[[ Exercise inputs open ]]

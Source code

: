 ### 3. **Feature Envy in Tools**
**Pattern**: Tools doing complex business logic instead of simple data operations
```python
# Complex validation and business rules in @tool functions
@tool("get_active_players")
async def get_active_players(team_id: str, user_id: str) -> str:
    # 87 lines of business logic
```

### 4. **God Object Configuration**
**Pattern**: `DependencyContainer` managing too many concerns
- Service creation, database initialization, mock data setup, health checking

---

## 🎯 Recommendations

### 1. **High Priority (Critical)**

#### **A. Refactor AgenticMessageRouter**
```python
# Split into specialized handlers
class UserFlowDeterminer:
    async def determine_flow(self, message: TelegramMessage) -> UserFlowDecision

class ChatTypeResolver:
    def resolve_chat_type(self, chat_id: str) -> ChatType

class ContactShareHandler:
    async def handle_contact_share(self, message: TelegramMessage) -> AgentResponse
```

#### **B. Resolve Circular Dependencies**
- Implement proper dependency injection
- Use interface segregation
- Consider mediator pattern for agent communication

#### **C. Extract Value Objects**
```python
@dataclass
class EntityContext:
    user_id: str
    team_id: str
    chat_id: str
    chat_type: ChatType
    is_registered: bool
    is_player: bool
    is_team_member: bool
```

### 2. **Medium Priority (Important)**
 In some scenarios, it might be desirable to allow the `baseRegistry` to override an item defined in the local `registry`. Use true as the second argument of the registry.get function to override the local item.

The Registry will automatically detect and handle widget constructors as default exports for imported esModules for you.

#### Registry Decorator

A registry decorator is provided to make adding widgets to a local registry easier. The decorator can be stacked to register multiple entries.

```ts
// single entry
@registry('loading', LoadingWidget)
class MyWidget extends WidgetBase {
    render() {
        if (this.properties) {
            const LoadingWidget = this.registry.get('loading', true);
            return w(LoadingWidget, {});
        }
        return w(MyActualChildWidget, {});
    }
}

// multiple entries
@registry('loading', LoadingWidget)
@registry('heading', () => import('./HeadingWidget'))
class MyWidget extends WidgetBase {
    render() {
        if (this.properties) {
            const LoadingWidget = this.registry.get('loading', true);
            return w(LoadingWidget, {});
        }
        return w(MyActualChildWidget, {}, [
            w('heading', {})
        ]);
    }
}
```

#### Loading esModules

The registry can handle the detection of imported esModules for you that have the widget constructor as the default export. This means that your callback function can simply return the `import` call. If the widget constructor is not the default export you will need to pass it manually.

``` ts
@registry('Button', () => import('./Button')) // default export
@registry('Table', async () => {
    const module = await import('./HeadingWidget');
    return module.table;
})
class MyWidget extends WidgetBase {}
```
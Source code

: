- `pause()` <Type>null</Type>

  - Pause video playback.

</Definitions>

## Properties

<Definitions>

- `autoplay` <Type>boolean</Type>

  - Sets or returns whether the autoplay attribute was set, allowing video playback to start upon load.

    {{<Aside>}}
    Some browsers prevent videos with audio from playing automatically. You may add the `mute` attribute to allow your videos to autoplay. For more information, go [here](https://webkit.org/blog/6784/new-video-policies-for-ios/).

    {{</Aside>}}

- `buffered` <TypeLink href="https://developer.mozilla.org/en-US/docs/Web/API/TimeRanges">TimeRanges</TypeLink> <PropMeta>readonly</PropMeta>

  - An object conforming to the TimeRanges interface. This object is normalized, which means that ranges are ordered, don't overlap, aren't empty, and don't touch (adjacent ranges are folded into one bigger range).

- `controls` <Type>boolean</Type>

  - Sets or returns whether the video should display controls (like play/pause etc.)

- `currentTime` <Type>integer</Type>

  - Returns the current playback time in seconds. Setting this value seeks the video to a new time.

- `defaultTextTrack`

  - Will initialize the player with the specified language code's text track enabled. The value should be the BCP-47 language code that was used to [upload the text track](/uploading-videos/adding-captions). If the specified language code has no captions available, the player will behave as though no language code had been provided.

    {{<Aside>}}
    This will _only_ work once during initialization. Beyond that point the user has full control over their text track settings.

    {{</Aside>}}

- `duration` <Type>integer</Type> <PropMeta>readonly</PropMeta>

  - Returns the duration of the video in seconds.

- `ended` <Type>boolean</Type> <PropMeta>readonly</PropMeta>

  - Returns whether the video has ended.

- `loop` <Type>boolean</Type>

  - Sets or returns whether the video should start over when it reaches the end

[[ Exercise inputs closed ]]

→ Aim of the task
Using the listing above, pick out each line that contains the word "TelegramMessage", then copy it.

→ Written response
    async def determine_flow(self, message: TelegramMessage) -> UserFlowDecision
    async def handle_contact_share(self, message: TelegramMessage) -> AgentResponse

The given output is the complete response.